Measuring the efficiency of every aspect of your business is standard practice, and monitoring your print volume and costs should be part of that. Undertake a print audit to look at who's printing what and why. This will help you identify where processes can be tightened up, or where technology needs to be introduced to make things easier for employees. It will also help you save money by identifying which pieces of hardware are the most expensive to operate and which are the most cost effective.

2. Print smart

Start small and encourage your employees to think about changing their behaviour and attitude towards printing. Ideally, you want them to think twice before hitting the print button. They should be asking themselves questions such as:

  • Did I preview the page before printing?
  • Can I print double-sided, or multiple PowerPoint slides to a page?
  • Is it necessary to print every page of my document?

Reward smart printing behaviours – it will start to catch on.

3. Collaborate in the cloud

Free apps like Google Docs or Dropbox allow colleagues to work together in the cloud and reduce the need for printing. For example, employees can use Google Docs to collaborate on a word document, spreadsheet, slideshow and so on.
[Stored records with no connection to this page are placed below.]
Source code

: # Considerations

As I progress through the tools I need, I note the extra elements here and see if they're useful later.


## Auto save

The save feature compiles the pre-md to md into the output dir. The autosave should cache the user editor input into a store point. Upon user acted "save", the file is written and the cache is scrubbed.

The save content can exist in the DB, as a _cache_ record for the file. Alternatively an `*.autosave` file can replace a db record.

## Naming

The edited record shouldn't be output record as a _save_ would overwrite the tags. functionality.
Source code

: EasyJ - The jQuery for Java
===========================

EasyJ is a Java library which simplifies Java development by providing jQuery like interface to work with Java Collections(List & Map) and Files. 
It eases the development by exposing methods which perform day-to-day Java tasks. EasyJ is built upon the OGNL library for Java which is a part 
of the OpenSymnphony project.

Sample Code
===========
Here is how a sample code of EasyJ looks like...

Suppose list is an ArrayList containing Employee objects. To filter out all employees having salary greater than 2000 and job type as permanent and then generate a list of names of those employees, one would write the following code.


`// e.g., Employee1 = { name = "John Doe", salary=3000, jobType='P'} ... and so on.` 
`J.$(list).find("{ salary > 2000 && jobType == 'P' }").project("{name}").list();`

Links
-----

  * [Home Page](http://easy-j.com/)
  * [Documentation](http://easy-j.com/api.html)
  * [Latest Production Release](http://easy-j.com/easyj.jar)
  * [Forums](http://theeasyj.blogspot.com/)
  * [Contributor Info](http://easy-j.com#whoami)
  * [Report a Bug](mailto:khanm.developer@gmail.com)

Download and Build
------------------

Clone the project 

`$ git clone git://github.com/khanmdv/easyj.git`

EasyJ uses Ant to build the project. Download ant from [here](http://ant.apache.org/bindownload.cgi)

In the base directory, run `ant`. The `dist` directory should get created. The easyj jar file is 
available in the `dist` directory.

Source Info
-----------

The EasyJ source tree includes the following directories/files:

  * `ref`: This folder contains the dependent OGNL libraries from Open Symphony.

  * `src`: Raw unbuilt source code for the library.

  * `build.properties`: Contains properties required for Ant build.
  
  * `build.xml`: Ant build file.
Rather than being reliant on printing out and comparing notes, co-workers can see exactly what they’re working on, and who else is working on the document at any one time. PDFs can also now be stored and edited in Dropbox, anytime and anywhere.
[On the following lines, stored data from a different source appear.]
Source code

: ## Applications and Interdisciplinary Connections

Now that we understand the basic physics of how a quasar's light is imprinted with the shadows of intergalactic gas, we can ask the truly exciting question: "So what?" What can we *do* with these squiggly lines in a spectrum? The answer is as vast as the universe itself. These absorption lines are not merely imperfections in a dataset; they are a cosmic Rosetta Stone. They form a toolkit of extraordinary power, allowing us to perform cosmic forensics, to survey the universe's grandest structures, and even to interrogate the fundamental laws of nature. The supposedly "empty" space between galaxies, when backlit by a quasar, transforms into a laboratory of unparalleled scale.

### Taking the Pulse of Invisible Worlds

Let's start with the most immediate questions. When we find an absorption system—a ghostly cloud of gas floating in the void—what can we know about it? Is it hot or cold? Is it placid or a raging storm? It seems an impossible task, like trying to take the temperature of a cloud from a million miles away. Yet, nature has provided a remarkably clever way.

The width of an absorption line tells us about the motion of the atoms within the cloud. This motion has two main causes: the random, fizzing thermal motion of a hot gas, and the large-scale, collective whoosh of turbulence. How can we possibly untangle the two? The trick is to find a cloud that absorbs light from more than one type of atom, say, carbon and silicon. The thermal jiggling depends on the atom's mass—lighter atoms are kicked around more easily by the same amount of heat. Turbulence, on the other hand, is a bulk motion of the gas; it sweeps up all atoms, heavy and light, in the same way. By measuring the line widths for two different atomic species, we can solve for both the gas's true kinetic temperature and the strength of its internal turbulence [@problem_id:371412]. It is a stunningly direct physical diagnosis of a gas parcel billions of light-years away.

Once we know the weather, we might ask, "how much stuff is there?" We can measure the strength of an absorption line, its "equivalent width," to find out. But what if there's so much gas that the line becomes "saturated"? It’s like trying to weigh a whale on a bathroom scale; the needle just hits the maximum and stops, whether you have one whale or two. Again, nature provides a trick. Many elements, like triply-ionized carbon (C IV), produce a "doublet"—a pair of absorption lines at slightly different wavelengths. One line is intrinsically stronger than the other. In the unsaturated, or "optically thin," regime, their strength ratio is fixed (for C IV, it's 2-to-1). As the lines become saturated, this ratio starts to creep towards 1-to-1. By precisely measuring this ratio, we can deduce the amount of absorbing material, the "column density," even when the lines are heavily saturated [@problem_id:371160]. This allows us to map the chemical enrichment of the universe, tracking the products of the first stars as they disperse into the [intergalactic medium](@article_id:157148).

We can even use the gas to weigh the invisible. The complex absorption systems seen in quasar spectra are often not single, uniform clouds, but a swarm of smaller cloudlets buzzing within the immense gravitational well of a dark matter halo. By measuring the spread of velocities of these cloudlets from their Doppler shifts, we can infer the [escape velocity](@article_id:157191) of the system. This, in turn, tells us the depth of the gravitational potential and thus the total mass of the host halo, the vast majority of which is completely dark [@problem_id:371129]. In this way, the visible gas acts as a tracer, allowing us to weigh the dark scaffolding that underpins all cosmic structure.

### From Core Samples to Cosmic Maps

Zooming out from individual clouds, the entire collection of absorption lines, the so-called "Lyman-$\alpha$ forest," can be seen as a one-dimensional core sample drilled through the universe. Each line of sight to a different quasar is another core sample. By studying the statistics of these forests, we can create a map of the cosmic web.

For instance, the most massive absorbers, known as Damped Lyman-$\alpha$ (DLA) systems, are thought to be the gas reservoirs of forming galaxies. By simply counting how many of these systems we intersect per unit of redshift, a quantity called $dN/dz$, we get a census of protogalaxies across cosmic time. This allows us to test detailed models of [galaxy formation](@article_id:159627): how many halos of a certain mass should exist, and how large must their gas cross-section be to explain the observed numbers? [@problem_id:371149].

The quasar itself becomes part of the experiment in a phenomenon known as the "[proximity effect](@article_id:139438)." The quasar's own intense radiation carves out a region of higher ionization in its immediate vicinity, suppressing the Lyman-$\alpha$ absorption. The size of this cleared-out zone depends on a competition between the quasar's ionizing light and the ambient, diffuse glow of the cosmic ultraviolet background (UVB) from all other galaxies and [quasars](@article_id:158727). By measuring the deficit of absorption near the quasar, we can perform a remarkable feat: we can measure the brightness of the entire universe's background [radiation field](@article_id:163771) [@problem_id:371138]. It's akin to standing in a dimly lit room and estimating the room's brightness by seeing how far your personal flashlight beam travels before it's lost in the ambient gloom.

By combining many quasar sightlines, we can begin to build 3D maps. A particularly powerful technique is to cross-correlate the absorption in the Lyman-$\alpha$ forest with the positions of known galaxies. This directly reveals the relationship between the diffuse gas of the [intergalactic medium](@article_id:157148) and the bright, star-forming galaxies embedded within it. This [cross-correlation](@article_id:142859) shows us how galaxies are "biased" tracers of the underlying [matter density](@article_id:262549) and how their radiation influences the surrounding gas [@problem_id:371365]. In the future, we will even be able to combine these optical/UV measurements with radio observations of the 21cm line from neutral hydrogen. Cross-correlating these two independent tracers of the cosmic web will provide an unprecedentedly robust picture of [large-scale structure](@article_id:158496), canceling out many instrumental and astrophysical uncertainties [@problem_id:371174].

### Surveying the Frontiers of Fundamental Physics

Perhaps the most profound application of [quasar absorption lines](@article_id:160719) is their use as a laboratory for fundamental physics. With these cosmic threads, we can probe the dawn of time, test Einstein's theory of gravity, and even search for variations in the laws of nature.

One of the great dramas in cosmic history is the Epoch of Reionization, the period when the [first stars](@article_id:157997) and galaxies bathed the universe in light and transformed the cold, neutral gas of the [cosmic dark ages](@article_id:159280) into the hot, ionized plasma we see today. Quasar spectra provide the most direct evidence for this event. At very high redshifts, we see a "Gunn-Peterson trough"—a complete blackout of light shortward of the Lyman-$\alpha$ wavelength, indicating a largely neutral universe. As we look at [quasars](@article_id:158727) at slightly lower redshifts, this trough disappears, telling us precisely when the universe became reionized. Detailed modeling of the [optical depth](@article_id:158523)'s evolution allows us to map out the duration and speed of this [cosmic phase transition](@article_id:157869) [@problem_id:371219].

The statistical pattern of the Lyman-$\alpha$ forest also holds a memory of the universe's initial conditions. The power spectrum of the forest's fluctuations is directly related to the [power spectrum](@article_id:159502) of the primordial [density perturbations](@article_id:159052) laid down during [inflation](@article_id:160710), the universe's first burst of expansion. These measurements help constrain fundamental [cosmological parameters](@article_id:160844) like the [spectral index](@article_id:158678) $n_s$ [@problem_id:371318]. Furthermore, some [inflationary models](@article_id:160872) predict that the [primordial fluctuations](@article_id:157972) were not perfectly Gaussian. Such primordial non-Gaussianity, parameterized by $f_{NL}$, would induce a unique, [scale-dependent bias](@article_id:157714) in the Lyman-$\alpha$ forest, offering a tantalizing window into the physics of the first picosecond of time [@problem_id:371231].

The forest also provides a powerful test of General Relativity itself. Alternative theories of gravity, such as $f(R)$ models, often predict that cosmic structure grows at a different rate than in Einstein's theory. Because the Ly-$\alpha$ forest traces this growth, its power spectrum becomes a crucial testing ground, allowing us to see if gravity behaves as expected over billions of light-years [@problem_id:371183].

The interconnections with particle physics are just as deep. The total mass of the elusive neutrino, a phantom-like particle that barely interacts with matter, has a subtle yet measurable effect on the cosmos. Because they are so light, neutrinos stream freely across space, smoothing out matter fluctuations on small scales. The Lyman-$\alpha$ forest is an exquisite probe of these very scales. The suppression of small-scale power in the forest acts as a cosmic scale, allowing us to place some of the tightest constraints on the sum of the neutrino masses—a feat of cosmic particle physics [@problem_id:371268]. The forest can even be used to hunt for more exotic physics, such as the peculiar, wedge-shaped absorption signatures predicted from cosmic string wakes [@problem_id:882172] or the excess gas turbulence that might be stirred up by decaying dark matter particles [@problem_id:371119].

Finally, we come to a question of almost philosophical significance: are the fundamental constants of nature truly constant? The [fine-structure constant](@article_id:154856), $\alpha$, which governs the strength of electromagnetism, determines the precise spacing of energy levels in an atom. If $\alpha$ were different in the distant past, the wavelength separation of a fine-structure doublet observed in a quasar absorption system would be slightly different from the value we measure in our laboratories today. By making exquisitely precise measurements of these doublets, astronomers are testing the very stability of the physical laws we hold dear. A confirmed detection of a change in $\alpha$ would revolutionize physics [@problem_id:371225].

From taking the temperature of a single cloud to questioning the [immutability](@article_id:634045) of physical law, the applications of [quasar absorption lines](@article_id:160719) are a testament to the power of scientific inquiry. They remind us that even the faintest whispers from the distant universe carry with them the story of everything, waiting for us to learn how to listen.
4. Keep up with changing regulations

Some SMEs will find using less paper easier than others. Tightly regulated sectors like financial services often require hefty paper trails and physical archives, but even these businesses can employ some level of digitisation. Industry bodies like HMRC and the FSA occasionally issue guidance which could mean less reliance on the use of paper. So, keep an eye out for updates.
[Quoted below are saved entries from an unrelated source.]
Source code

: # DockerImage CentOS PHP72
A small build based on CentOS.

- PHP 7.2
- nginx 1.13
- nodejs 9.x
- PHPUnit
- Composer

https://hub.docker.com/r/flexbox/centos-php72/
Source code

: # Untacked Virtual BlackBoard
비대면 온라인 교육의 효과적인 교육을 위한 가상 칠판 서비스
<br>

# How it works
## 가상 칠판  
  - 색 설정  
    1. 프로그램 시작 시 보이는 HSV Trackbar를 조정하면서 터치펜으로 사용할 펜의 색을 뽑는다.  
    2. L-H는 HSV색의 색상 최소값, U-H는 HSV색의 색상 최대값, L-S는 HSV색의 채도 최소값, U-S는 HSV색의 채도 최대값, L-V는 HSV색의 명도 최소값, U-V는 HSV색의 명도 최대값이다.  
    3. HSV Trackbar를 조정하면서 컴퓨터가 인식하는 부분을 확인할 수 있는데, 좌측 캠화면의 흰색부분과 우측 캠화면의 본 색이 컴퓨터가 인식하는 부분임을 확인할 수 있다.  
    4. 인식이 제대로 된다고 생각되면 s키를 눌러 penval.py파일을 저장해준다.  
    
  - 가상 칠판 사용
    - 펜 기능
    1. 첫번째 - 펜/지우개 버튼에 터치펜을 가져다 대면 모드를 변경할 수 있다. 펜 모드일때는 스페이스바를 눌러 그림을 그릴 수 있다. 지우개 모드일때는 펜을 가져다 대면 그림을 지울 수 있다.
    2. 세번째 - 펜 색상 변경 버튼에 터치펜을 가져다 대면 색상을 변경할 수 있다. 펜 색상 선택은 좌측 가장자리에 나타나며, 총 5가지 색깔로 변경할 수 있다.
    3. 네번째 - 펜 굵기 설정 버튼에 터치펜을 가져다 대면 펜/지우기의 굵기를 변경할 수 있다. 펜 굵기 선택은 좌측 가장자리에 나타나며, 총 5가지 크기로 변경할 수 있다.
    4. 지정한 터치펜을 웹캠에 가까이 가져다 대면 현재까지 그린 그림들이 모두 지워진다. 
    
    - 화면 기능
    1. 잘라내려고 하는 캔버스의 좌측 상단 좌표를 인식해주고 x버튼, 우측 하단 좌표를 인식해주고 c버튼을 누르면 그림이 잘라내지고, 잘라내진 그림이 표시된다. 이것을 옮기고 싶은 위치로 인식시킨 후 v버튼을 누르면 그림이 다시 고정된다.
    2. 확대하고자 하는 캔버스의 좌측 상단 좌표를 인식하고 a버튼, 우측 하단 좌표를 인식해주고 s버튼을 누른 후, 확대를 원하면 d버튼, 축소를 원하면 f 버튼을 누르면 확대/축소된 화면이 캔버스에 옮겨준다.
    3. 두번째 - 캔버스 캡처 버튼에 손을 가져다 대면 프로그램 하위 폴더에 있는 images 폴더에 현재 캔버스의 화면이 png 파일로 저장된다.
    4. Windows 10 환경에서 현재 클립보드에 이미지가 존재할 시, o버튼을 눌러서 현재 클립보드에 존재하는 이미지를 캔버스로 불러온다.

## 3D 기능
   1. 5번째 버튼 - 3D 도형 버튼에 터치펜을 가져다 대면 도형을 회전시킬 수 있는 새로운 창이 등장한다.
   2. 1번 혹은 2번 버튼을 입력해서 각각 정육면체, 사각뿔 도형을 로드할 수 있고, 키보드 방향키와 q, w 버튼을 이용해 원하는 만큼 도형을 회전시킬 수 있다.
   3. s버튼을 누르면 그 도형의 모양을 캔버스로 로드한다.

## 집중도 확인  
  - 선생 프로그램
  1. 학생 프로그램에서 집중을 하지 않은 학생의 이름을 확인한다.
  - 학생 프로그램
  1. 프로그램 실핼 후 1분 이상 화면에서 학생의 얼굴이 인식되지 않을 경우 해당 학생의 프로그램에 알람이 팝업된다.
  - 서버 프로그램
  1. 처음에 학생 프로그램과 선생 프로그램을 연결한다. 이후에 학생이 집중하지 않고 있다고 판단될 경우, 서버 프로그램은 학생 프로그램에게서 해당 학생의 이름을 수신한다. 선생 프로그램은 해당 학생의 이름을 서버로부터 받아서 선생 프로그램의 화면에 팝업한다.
wall covered in brightly coloured post-it notes
Paper, whether we like it or not, still plays an important role in the office

5. Use electronic signatures

Using e-signatures will save your business money and it’s better for the environment.

The average process of creating a document that requires a signature tends to follow this pattern: creation, reading, amends, agreement, and finally, a ‘wet’ signature. That’s a lot of steps and a lot of paper. By making this production cycle fully digital you’ll be reducing the need to print – and save money every step of the way.

Just last year the government issued new guidance on the use of electronic signatures, it’s worth a read if you’re considering implementing them.

6. Start digitising today

Digitising archives is one thing (see tip 7), but starting now, with today's paper, is another. Encourage staff to use a document scanner to digitise paper documents coming into the business. These can then be stored in a document management system and then moved around the organisation electronically.

7. Tackle the archive

For many businesses, the job of digitising archives seems like a mammoth task. This doesn’t have to be the case. My advice is to work your way through the backlog as and when it is needed. The key here is to:

  • Audit your documents and discard or recycle what you don’t need (you might be surprised at how much isn’t necessary!)
  • Scan your paperwork and then sort them into categories on your shared drive or secure cloud storage space. This allows the documents to be shared with ease. It also rules out the potential loss of data you might experience if you were to store your documents on a hard drive, should it malfunction
  • Name your files clearly and consistently – don’t replace your paper mess with a digital mess!

8. Move to mobile

Give employees what they need, when they need it, and you should find that paper use starts to dwindle. The ability to scan, store, view, edit and share on the go should cut the requirement to print, and reduce the volume of paper coming into and moving around your business. For example, if your employees had access to tablets, where they can easily find emails, documents, notes or even sketches, then there would be less need for armfuls of paper at every meeting.

While the paperless office, or the ‘less paper’ office, might still seem quite a way off for some businesses, a few simple steps in the right direction will put your organisation on the road to improved efficiencies, a reduction in costs and a greener business.